ABS Marine Services Ltd Q2 FY26 – The Shipping Boss That’s Making Waves, Contracts, and Probably Some Rivals Cry
1. At a Glance
ABS Marine Services Ltd — the Chennai-based ship whisperer that started in 1992 — just dropped a quarterly performance that looks like Poseidon himself lent them a hand. With Q2 FY26 revenue of ₹136 crore and PAT of ₹31 crore, the company reported a YoY profit jump of 292% and a sales growth of nearly 70%. The stock, at ₹209, sits comfortably on the NSE Emerge platform with a market cap of ₹512 crore, a P/E of 10.2, and ROE of 15.6% — not bad for a firm that literally rides the waves for a living.
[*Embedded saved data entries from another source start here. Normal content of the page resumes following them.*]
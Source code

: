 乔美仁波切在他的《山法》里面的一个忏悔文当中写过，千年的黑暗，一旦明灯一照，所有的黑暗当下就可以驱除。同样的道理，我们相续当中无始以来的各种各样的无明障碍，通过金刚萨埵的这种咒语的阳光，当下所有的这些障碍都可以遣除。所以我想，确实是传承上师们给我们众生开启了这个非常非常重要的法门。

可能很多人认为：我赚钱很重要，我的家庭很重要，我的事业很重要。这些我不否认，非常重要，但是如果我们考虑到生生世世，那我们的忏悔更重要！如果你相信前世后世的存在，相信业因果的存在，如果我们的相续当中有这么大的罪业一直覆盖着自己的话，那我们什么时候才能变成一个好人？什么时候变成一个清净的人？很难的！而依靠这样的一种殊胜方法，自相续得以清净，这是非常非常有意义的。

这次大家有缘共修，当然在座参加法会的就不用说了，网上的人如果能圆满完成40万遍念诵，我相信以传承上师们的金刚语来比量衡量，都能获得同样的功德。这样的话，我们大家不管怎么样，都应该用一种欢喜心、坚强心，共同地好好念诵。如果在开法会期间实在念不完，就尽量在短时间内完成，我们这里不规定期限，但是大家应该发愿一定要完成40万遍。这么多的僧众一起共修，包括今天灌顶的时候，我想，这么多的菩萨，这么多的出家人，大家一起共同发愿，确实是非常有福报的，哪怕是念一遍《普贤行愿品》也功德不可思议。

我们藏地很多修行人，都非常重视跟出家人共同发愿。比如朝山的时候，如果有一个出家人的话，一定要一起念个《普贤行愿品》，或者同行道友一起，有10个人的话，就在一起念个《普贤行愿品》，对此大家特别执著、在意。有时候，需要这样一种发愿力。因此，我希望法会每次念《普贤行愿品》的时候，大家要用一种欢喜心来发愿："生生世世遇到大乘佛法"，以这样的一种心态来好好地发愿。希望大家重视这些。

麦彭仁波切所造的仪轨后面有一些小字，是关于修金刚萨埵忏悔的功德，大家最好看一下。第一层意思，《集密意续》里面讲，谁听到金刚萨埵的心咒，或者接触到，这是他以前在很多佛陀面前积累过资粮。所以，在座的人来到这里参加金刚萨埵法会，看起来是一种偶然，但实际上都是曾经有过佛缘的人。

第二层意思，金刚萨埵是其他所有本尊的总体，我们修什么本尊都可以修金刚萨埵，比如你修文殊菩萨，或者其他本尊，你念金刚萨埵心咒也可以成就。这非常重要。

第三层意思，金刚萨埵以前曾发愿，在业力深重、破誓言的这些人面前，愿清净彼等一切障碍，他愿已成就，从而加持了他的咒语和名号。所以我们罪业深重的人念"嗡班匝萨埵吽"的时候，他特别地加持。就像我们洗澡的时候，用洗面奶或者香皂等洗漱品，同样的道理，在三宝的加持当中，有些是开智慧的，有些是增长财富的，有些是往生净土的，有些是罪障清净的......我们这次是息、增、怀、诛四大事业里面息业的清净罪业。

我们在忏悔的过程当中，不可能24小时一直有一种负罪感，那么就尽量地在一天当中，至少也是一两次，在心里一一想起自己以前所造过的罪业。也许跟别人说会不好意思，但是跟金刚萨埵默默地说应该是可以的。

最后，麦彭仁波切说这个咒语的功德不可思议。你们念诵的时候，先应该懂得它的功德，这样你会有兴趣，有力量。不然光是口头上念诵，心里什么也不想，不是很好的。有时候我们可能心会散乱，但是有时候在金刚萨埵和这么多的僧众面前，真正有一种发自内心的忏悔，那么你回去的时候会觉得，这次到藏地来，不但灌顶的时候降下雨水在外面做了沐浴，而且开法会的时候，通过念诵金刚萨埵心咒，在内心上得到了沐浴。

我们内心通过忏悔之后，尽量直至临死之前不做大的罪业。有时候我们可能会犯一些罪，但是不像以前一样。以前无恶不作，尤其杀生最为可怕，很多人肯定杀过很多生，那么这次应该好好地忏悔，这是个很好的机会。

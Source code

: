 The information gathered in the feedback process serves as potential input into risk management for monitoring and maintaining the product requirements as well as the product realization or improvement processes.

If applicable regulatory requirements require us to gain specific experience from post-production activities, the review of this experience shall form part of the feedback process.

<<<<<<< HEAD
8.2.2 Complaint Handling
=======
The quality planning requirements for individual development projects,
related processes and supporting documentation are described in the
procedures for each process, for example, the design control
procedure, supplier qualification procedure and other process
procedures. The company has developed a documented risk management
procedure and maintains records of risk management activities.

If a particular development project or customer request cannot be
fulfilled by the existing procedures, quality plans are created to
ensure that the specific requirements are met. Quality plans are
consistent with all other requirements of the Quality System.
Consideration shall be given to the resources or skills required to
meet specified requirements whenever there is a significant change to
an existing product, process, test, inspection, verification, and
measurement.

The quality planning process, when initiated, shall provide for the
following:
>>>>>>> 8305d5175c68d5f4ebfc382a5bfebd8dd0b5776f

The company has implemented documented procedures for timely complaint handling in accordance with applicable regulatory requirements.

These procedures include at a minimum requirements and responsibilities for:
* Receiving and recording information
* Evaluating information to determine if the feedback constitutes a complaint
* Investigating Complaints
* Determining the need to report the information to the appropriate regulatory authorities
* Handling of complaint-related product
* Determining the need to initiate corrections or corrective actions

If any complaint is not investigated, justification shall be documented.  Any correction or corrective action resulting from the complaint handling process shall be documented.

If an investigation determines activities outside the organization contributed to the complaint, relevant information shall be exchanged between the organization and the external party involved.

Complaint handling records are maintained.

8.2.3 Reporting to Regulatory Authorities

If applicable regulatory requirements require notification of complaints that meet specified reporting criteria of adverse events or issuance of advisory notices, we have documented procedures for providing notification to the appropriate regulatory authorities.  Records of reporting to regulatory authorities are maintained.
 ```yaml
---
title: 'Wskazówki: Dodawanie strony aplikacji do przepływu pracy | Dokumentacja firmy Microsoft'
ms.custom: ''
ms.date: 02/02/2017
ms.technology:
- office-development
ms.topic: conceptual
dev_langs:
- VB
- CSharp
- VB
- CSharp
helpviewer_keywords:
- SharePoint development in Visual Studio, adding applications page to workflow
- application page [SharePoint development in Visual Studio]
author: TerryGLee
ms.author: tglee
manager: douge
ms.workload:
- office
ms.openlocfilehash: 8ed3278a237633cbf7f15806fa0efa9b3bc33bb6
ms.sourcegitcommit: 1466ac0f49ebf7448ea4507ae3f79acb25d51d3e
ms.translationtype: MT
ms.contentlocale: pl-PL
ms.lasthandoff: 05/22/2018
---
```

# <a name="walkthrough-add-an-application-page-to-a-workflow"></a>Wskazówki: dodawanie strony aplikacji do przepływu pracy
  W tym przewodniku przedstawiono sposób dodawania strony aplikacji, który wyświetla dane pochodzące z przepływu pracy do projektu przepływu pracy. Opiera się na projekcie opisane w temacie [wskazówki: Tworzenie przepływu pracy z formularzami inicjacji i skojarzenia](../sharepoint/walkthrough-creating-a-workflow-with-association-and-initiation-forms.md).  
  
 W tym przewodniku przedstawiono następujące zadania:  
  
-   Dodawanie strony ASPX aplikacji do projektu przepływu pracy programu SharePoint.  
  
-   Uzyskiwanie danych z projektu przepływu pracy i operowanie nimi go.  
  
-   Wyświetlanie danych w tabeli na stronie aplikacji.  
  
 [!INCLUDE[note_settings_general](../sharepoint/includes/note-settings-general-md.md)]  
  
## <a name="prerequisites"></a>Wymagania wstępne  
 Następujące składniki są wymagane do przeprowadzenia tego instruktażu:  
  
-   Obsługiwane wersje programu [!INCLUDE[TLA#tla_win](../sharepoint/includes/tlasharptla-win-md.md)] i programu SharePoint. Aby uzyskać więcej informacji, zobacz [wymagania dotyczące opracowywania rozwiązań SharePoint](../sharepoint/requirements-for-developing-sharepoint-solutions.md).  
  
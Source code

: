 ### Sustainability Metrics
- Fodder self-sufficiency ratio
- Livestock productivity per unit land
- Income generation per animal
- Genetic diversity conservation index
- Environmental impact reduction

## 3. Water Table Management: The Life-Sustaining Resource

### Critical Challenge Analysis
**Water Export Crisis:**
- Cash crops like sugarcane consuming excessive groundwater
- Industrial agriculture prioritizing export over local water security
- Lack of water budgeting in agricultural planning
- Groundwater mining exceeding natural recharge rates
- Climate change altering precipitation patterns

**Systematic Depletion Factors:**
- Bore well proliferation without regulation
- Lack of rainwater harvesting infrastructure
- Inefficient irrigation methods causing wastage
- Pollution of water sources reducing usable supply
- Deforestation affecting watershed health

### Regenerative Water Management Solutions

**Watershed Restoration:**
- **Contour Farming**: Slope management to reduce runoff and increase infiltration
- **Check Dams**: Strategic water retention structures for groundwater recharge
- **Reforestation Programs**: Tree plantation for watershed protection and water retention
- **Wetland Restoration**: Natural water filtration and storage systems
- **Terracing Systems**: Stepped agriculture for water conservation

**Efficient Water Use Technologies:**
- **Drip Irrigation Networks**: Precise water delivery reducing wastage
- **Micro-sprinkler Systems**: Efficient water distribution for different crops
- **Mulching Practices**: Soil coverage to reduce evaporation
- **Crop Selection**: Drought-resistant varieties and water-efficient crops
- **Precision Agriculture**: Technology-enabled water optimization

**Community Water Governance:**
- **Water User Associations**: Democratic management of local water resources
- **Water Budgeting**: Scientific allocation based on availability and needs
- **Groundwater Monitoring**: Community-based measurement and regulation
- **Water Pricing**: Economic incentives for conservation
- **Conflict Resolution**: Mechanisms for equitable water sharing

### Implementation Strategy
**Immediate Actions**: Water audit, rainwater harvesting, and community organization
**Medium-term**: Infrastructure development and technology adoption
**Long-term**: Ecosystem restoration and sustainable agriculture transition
Their OPM sits at 37.3%, which means they’re minting margins like a private port monopoly. Add to that the recent ₹364 crore contract wins and the acquisition of a 2022-built DP2 Offshore Vessel ‘AM PASSION’, and you have a mid-cap marine story that’s not just floating—it’s cruising at full throttle.
Question is — when a company’s cash flow looks like a high tide and its debt looks like a tsunami, do you cheer the sailor or fear the storm? Let’s dive deeper (pun absolutely intended).
2. Introduction
Every port city has that one company that never stops moving — for Chennai, that’s ABS Marine Services Ltd. Founded back when India was still getting used to the concept of private telecom and MTV, this marine veteran has gone from manning ships to managing multimillion-dollar offshore contracts with the swagger of a seasoned captain.
Their journey reads like a corporate version of The Life Aquatic. From managing crew and tugboats to handling technical supervision and full-blown vessel operations, ABS Marine has grown into a diversified marine solutions company that makes “sailing” look like a profitable spreadsheet.
The numbers tell the story better: in FY25, they clocked ₹236 crore in revenue, ₹50 crore PAT, and posted profit growth of 150% CAGR over five years. You read that right — 150% CAGR. Some IT companies are still trying to hit double digits.
And while the company’s dividend payout remains 0% (because apparently cash is best used buying ships, not giving shareholders a cruise ticket), the ROCE of 14.2% and debt-to-equity of 1.34 show that they’re managing leverage like a captain steering through high seas.
The last few quarters have been anything but quiet: ₹197 crore charter with Schlumberger, a ₹26 crore deal with L&T, and a ₹20 crore offshore charter with Alphard Logistics — this company isn’t chasing ships, it’s chasing scale.
3. Business Model – WTF Do They Even Do?
Think of ABS Marine as the multi-tasking overachiever of the marine world. They don’t just sail ships—they run, manage, repair, crew, and charter them. Their business operates mainly across three verticals:
Ship Management Services – They take care of vessels like a ship spa. Crew recruitment, technical supervision, catering, housekeeping, and compliance — it’s basically HR + logistics + engineering rolled into one salty package.
Port Services – From pilot boats to fire tenders, oil spill response to harbour security boats, ABS is the silent force keeping ports functional (and flammable situations under control).
Marine Services – This is where the money waves crash in: chartering, ship inspection, conversion supervision, and offshore support. The recent DP2 vessels, ‘AM PASSION’ and ‘Ocean Diamond’, have made ABS a serious offshore player.
Revenue sources are just as interesting — 43% from PSUs, 36.5% from Government, and 20.5% from private clients. Basically, the Indian government keeps their ships busy, and Schlumberger keeps their profit chart happy.
They currently manage 36 vessels, own 5 ships, and operate 1 long-term chartered-in vessel. Their clientele includes heavyweights like ONGC, BPCL, NTPC, Indian Oil LNG, and Karaikal Port. This isn’t your average SME ferry operator — this is India’s maritime backbone in action.
Commentary: If your EPS triples in a year, either your CFO deserves a yacht or your competitors need therapy. The 40% OPM tells you ABS Marine is running a tight ship — literally.